(Task to carry out) Only the number is wanted: how many lines in the data contain "frameworks"?
Records supplied Start Marker
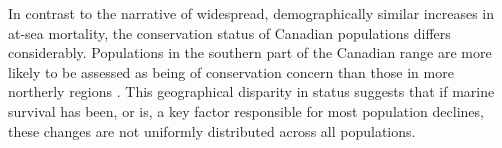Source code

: \documentclass[12pt]{article}
\begin{document}


In contrast to the narrative of widespread, demographically similar increases
in at-sea mortality, the conservation status of Canadian populations differs
considerably. Populations in the southern part of the Canadian range are more
likely to be assessed as being of conservation concern than those in more
northerly regions \citep{Cosewic2010}. This geographical disparity in status
suggests that if marine survival has been, or is, a key factor responsible for
most population declines, these changes are not uniformly distributed across
all populations. 


\end{document}
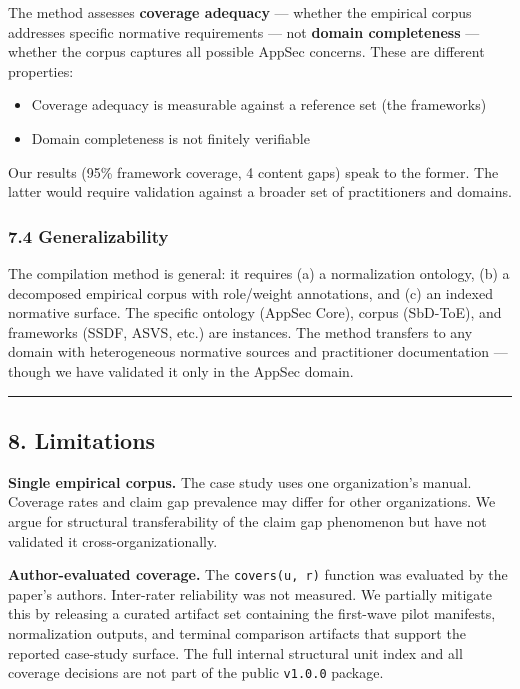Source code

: \documentclass[
]{article}
\providecommand{\tightlist}{%
  \setlength{\itemsep}{0pt}\setlength{\parskip}{0pt}}
\begin{document}
The method assesses \textbf{coverage adequacy} --- whether the empirical
corpus addresses specific normative requirements --- not \textbf{domain
completeness} --- whether the corpus captures all possible AppSec
concerns. These are different properties:

\begin{itemize}
\tightlist
\item
  Coverage adequacy is measurable against a reference set (the
  frameworks)
\item
  Domain completeness is not finitely verifiable
\end{itemize}

Our results (95\% framework coverage, 4 content gaps) speak to the
former. The latter would require validation against a broader set of
practitioners and domains.

\subsubsection{7.4 Generalizability}\label{generalizability}

The compilation method is general: it requires (a) a normalization
ontology, (b) a decomposed empirical corpus with role/weight
annotations, and (c) an indexed normative surface. The specific ontology
(AppSec Core), corpus (SbD-ToE), and frameworks (SSDF, ASVS, etc.) are
instances. The method transfers to any domain with heterogeneous
normative sources and practitioner documentation --- though we have
validated it only in the AppSec domain.

\begin{center}\rule{0.5\linewidth}{0.5pt}\end{center}

\subsection{8. Limitations}\label{limitations}

\textbf{Single empirical corpus.} The case study uses one organization's
manual. Coverage rates and claim gap prevalence may differ for other
organizations. We argue for structural transferability of the claim gap
phenomenon but have not validated it cross-organizationally.

\textbf{Author-evaluated coverage.} The \texttt{covers(u,\ r)} function
was evaluated by the paper's authors. Inter-rater reliability was not
measured. We partially mitigate this by releasing a curated artifact set
containing the first-wave pilot manifests, normalization outputs, and
terminal comparison artifacts that support the reported case-study
surface. The full internal structural unit index and all coverage
decisions are not part of the public \texttt{v1.0.0} package.
\end{document}

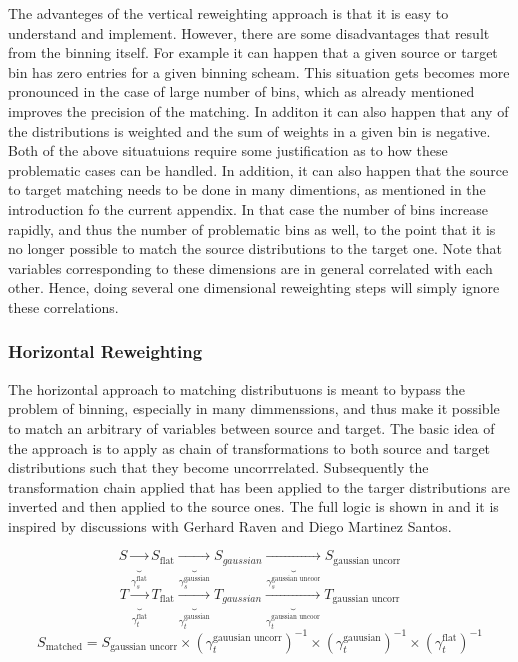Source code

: The advanteges of the vertical reweighting approach is that it is easy to understand and implement.
However, there are some disadvantages that result from the binning itself. For example it can happen
that a given source or target bin has zero entries for a given binning scheam. This situation gets
becomes more pronounced in the case of large number of bins, which as already mentioned improves the
precision of the matching. In additon it can also happen that any of the distributions is weighted and
the sum of weights in a given bin is negative. Both of the above situatuions require some justification
as to how these problematic cases can be handled. In addition, it can also happen that the source to
target matching needs to be done in many dimentions, as mentioned in the introduction fo the current
appendix. In that case the number of bins increase rapidly, and thus the number of problematic bins as well,
to the point that it is no longer possible to match the source distributions to the target one.
Note that variables corresponding to these dimensions are in general correlated with each other.
Hence, doing several one dimensional reweighting steps will simply ignore these correlations.

\subsubsection{Horizontal Reweighting}
The horizontal approach to matching distributuons is meant to bypass the problem of binning, especially
in many dimmenssions, and thus make it possible to match an arbitrary of variables between source and target.
The basic idea of the approach is to apply as chain of transformations to both source and target distributions
such that they become uncorrrelated. Subsequently the transformation chain applied that has been applied to
the targer distributions are inverted and then applied to the source ones. The full logic is shown in \figref{}
and it is inspired by discussions with Gerhard Raven and Diego Martinez Santos.

\begin{equation}
 S \underbrace{\rightarrow}_{\gamma_s^{\text{flat}}}  S_\text{flat} \underbrace{\rightarrow}_{\gamma_s^{\text{gaussian}}} S_{gaussian} \underbrace{\rightarrow}_{\gamma_s^{\text{gaussian uncoor}}} S_\text{gaussian uncorr} \nonumber
\end{equation}
\begin{equation}
 T \underbrace{\rightarrow}_{\gamma_t^{\text{flat}}}  T_\text{flat} \underbrace{\rightarrow}_{\gamma_t^{\text{gaussian}}} T_{gaussian} \underbrace{\rightarrow}_{\gamma_t^{\text{gaussian uncoor}}} T_\text{gaussian uncorr} \nonumber
\end{equation}
\begin{equation}
S_\text{matched} = S_\text{gaussian uncorr} \times (\gamma_t^{\text{gauusian uncorr}})^{-1} \times (\gamma_t^{\text{gauusian}})^{-1} \times (\gamma_t^{\text{flat}})^{-1} \nonumber
\end{equation}

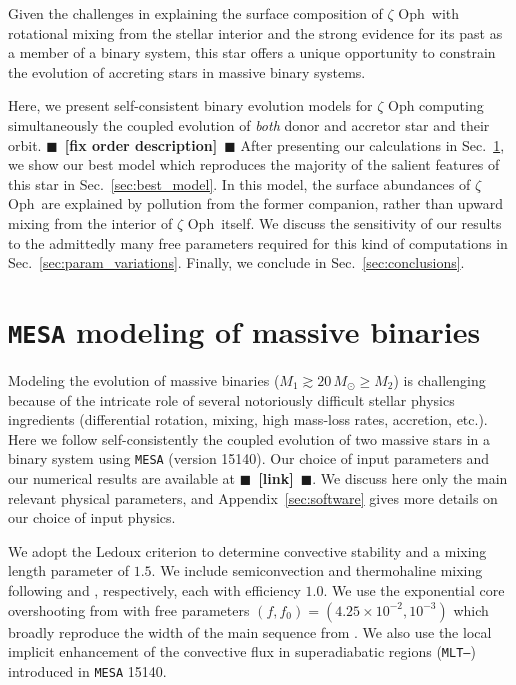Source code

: \documentclass[twocolumn,twocolappendix,trackchanges]{aastex63}
\DeclareRobustCommand{\Secref}[1]{Sec.~\ref{#1}}
\newcommand{\zoph}{$\zeta$ Oph}
\newcommand{\todo}[1]{{\large $\blacksquare$~\textbf{\color{red}[#1]}}~$\blacksquare$}
\begin{document}
Given the challenges in explaining the surface composition of \zoph\
with rotational mixing from the stellar interior and the strong
evidence for its past as a member of a binary system, this star offers
a unique opportunity to constrain the evolution of accreting stars in
massive binary systems.

Here, we present self-consistent binary evolution models for
$\zeta$ Oph computing simultaneously the coupled evolution of
\emph{both} donor and accretor star and their orbit. \todo{fix order description} After presenting
our calculations in \Secref{sec:methods}, we show our best model which
reproduces the majority of the salient features of this star in
\Secref{sec:best_model}. In this model, the surface abundances of
\zoph\ are explained by pollution from the former companion, rather
than upward mixing from the interior of \zoph\ itself. We discuss the
sensitivity of our results to the admittedly many free parameters
required for this kind of computations in
\Secref{sec:param_variations}. Finally, we conclude in
\Secref{sec:conclusions}.



\section{ \texttt{MESA} modeling of massive binaries}
\label{sec:methods}

Modeling the evolution of massive binaries
($M_1\gtrsim 20\,M_\odot \geq M_2$) is challenging because of the
intricate role of several notoriously difficult stellar physics
ingredients (differential rotation, mixing, high mass-loss rates,
accretion, etc.). Here we follow self-consistently the coupled
evolution of two massive stars in a binary system using \texttt{MESA}
(version 15140). Our choice of input parameters and our numerical
results are available at \todo{link}. We discuss here only the main
relevant physical parameters, and Appendix~\ref{sec:software} gives
more details on our choice of input physics.

We adopt the Ledoux criterion to determine convective stability and a
mixing length parameter of $1.5$. We include semiconvection and
thermohaline mixing following \cite{langer:83} and
\cite{kippenhahn:80}, respectively, each with efficiency $1.0$. We use the exponential core overshooting from \cite{herwig:00}
with free parameters $(f, f_0)=(4.25\times10^{-2}, 10^{-3})$
\citep{claret:17} which broadly reproduce the width of the main
sequence from \cite{brott:11}. We also use the local implicit
enhancement of the convective flux in superadiabatic regions
(\texttt{MLT--}) introduced in \texttt{MESA}
15140.
\end{document}
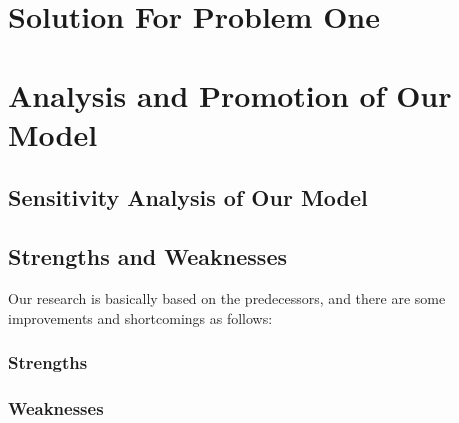 \documentclass[12pt]{article}  %
\begin{document}
\section{Solution For Problem One}





\newpage
\section{Analysis and Promotion of Our Model}
\subsection{Sensitivity Analysis of Our Model}
\subsection{Strengths and Weaknesses}
Our research is basically based on the predecessors, and there are some improvements and shortcomings as follows:
\subsubsection{Strengths}
\subsubsection{Weaknesses}
\end{document}
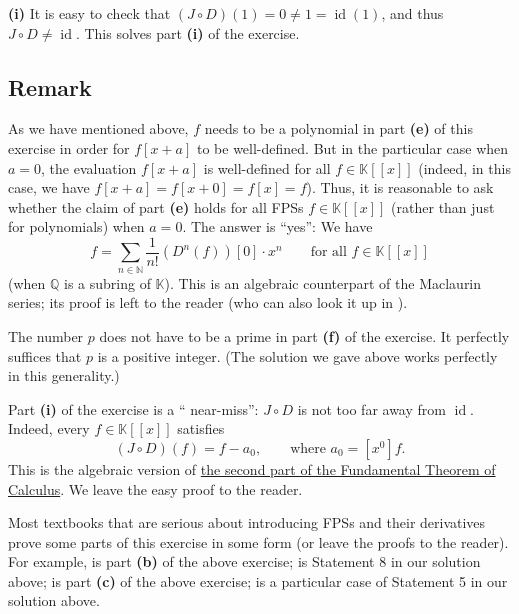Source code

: \documentclass[paper=a4, fontsize=12pt]{scrartcl}%
\let\sumnonlimits\sum
\renewcommand{\sum}{\sumnonlimits\limits}
\theoremstyle{plainsl}
\theoremstyle{definition}
\theoremstyle{remark}
\begin{document}
\textbf{(i)} It is easy to check that $\left(  J\circ D\right)  \left(
1\right)  =0\neq1=\operatorname*{id}\left(  1\right)  $, and thus $J\circ
D\neq\operatorname*{id}$. This solves part \textbf{(i)} of the exercise.

\subsection{Remark}

As we have mentioned above, $f$ needs to be a polynomial in part \textbf{(e)}
of this exercise in order for $f\left[  x+a\right]  $ to be well-defined. But
in the particular case when $a=0$, the evaluation $f\left[  x+a\right]  $ is
well-defined for all $f\in\mathbb{K}\left[  \left[  x\right]  \right]  $
(indeed, in this case, we have $f\left[  x+a\right]  =f\left[  x+0\right]
=f\left[  x\right]  =f$). Thus, it is reasonable to ask whether the claim of
part \textbf{(e)} holds for all FPSs $f\in\mathbb{K}\left[  \left[  x\right]
\right]  $ (rather than just for polynomials) when $a=0$. The answer is
\textquotedblleft yes\textquotedblright: We have%
\[
f=\sum_{n\in\mathbb{N}}\dfrac{1}{n!}\left(  D^{n}\left(  f\right)  \right)
\left[  0\right]  \cdot x^{n}\qquad\text{for all }f\in\mathbb{K}\left[
\left[  x\right]  \right]
\]
(when $\mathbb{Q}$ is a subring of $\mathbb{K}$). This is an algebraic
counterpart of the Maclaurin series; its proof is left to the reader (who can
also look it up in \cite[Theorem 7.55]{Loehr-BC}).

\bigskip

The number $p$ does not have to be a prime in part \textbf{(f)} of the
exercise. It perfectly suffices that $p$ is a positive integer. (The solution
we gave above works perfectly in this generality.)

\bigskip

Part \textbf{(i)} of the exercise is a \textquotedblleft
near-miss\textquotedblright: $J\circ D$ is not too far away from
$\operatorname*{id}$. Indeed, every $f\in\mathbb{K}\left[  \left[  x\right]
\right]  $ satisfies%
\[
\left(  J\circ D\right)  \left(  f\right)  =f-a_{0},\qquad\text{where }%
a_{0}=\left[  x^{0}\right]  f.
\]
This is the algebraic version of
\href{https://en.wikipedia.org/wiki/Fundamental_theorem_of_calculus#Second_part}{the
second part of the Fundamental Theorem of Calculus}. We leave the easy proof
to the reader.

\bigskip

Most textbooks that are serious about introducing FPSs and their derivatives
prove some parts of this exercise in some form (or leave the proofs to the
reader). For example, \cite[Theorem 7.54 \textbf{(a)} and \textbf{(b)}%
]{Loehr-BC} is part \textbf{(b)} of the above exercise; \cite[Theorem 7.54
\textbf{(d)}]{Loehr-BC} is Statement 8 in our solution above; \cite[Theorem
7.54 \textbf{(e)}]{Loehr-BC} is part \textbf{(c)} of the above exercise;
\cite[Theorem 7.54 \textbf{(g)}]{Loehr-BC} is a particular case of Statement 5
in our solution above.
\end{document}
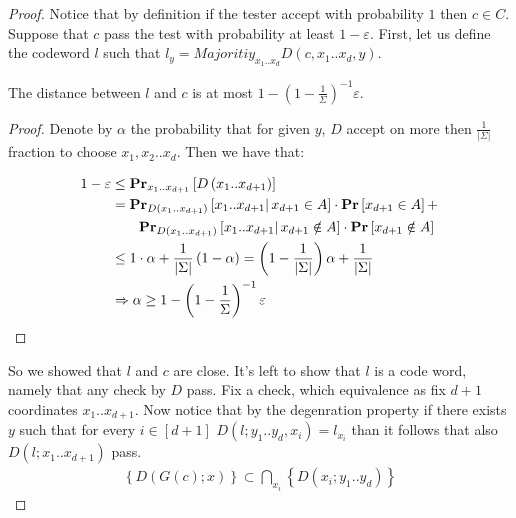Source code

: \begin{proof}
  Notice that by definition if the tester accept with probability $1$ then $c \in C$. Suppose that $c$ pass the test with probability at least $1 - \varepsilon$. First, let us define the codeword $l$ such that $ l_{y} = Majoritiy_{x_1 .. x_{d}}D\left(c, x_{1}.. x_{d},y\right)$.

  \begin{claim} 
    The distance between $l$ and $c$ is at most $ 1- \left( 1 - \frac{1}{\Sigma} \right)^{-1}\varepsilon$.  
  \end{claim}
  \begin{proof} 
    Denote by $\alpha$ the probability that for given $y$, $D$ accept on more then $\frac{1}{|\Sigma|}$ fraction to choose $x_{1},x_{2}..x_{d}$. 
    Then we have that:  
    
    \begin{equation*}
      \begin{split}
        1 - \varepsilon  & \le \prbm{ D\left( x_1 .. x_{d+1} \right) }{x_1 .. x_{d+1}}  \\
        & = \prbcprb{  D\left( x_1 .. x_{d+1} \right)}{ x_1 .. x_{d+1}  }{ x_{d+1} \in A } + \\
        & \ \ \ \ \ \ \prbcprb{ D\left( x_1 .. x_{d+1} \right)}{ x_1 .. x_{d+1}   }{ x_{d+1} \notin A } \\
        & \le 1 \cdot \alpha +  \frac{1}{|\Sigma|}  \left( 1 - \alpha \right) = \left( 1 - \frac{1}{|\Sigma|} \right) \alpha  + \frac{1}{|\Sigma|} \\
       & \Rightarrow \alpha \ge  1- \left( 1 - \frac{1}{\Sigma} \right)^{-1}\varepsilon
      \end{split}
    \end{equation*}
  \end{proof} 

  So we showed that $l$ and $c$ are close. It's left to show that $l$ is a code word, namely that any check by $D$ pass. Fix a check, which equivalence as fix $d+1$ coordinates $x_{1} .. x_{d+1}$. Now notice that by the degenration property if there exists $y$ such that for every $i \in [d+1]$ $D\left(l; y_{1} .. y_{d}, x_{i} \right) = l_{x_{i}}$ than it follows that also $D\left(l; x_{1} .. x_{d+1} \right)$ pass.  
  \begin{equation*}
    \begin{split}
      \left\{ D(G(c) ; x ) \right\} \subset \bigcap_{ x_{i} } \left\{ D\left( x_{i} ; y_{1} .. y_{d} \right)  \right\} 
    \end{split}
  \end{equation*}
\end{proof}


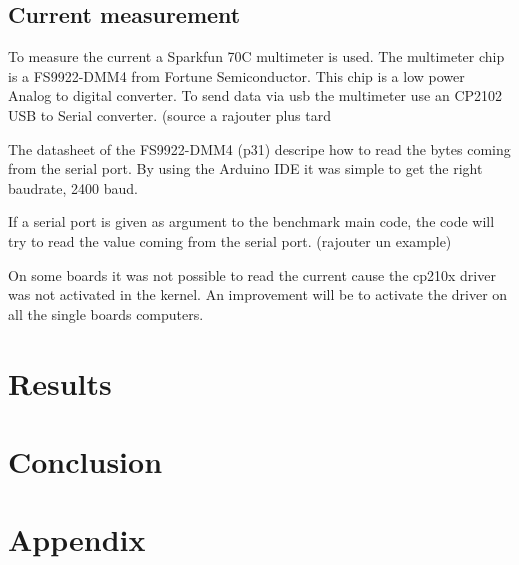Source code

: \documentclass[english]{book_template} %
\begin{document}
\section{Current measurement}

To measure the current a Sparkfun 70C multimeter is used. The multimeter chip is a FS9922-DMM4 from Fortune Semiconductor. This chip is a low power Analog to digital converter.   To send data via usb the multimeter use an CP2102 USB to Serial converter. (source a rajouter plus tard %

The datasheet of the FS9922-DMM4 (p31) descripe how to read the bytes coming from the serial port. By using the Arduino IDE it was simple to get the right baudrate, 2400 baud. 

If a serial port is given as argument to the benchmark main code, the code will try to read the value coming from the serial port. (rajouter un example) 

On some boards it was not possible to read the current cause the cp210x driver was not activated in the kernel. An improvement will be to activate the driver on all the single boards computers.


\chapter{Results}   


\chapter{Conclusion}

 
\printbibliography
\thispagestyle{plain}
\newpage
{}
\chapter{Appendix}
\appendix



\end{document}
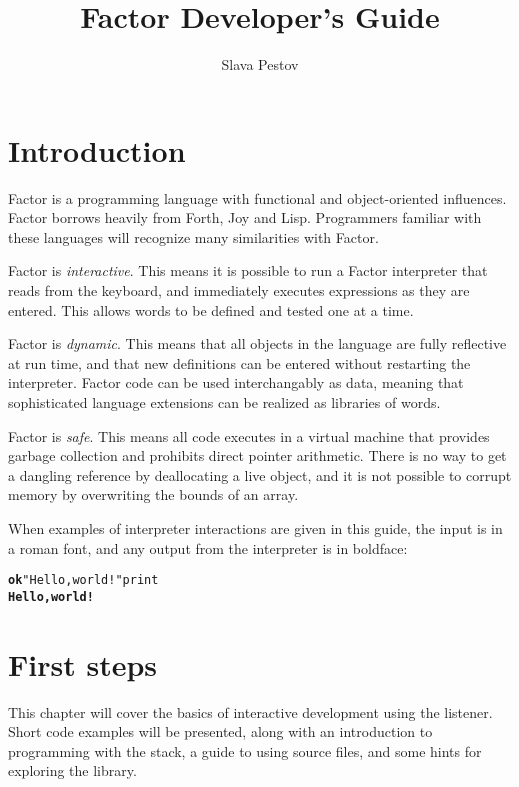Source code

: \documentclass[english]{book}
\begin{document}
\title{Factor Developer's Guide}


\author{Slava Pestov}

\maketitle
\tableofcontents{}

\chapter*{Introduction}

Factor is a programming language with functional and object-oriented
influences. Factor borrows heavily from Forth, Joy and Lisp. Programmers familiar with these languages will recognize many similarities with Factor.

Factor is \emph{interactive}. This means it is possible to run a Factor interpreter that reads from the keyboard, and immediately executes expressions as they are entered. This allows words to be defined and tested one at a time.

Factor is \emph{dynamic}. This means that all objects in the language are fully reflective at run time, and that new definitions can be entered without restarting the interpreter. Factor code can be used interchangably as data, meaning that sophisticated language extensions can be realized as libraries of words.

Factor is \emph{safe}. This means all code executes in a virtual machine that provides
garbage collection and prohibits direct pointer arithmetic. There is no way to get a dangling reference by deallocating a live object, and it is not possible to corrupt memory by overwriting the bounds of an array.

When examples of interpreter interactions are given in this guide, the input is in a roman font, and any
output from the interpreter is in boldface:

\begin{alltt}
\textbf{ok} "Hello, world!" print
\textbf{Hello, world!}
\end{alltt}

\chapter{First steps}

This chapter will cover the basics of interactive development using the listener. Short code examples will be presented, along with an introduction to programming with the stack, a guide to using source files, and some hints for exploring the library.
\end{document}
Records supplied End Marker
(Task solution) 2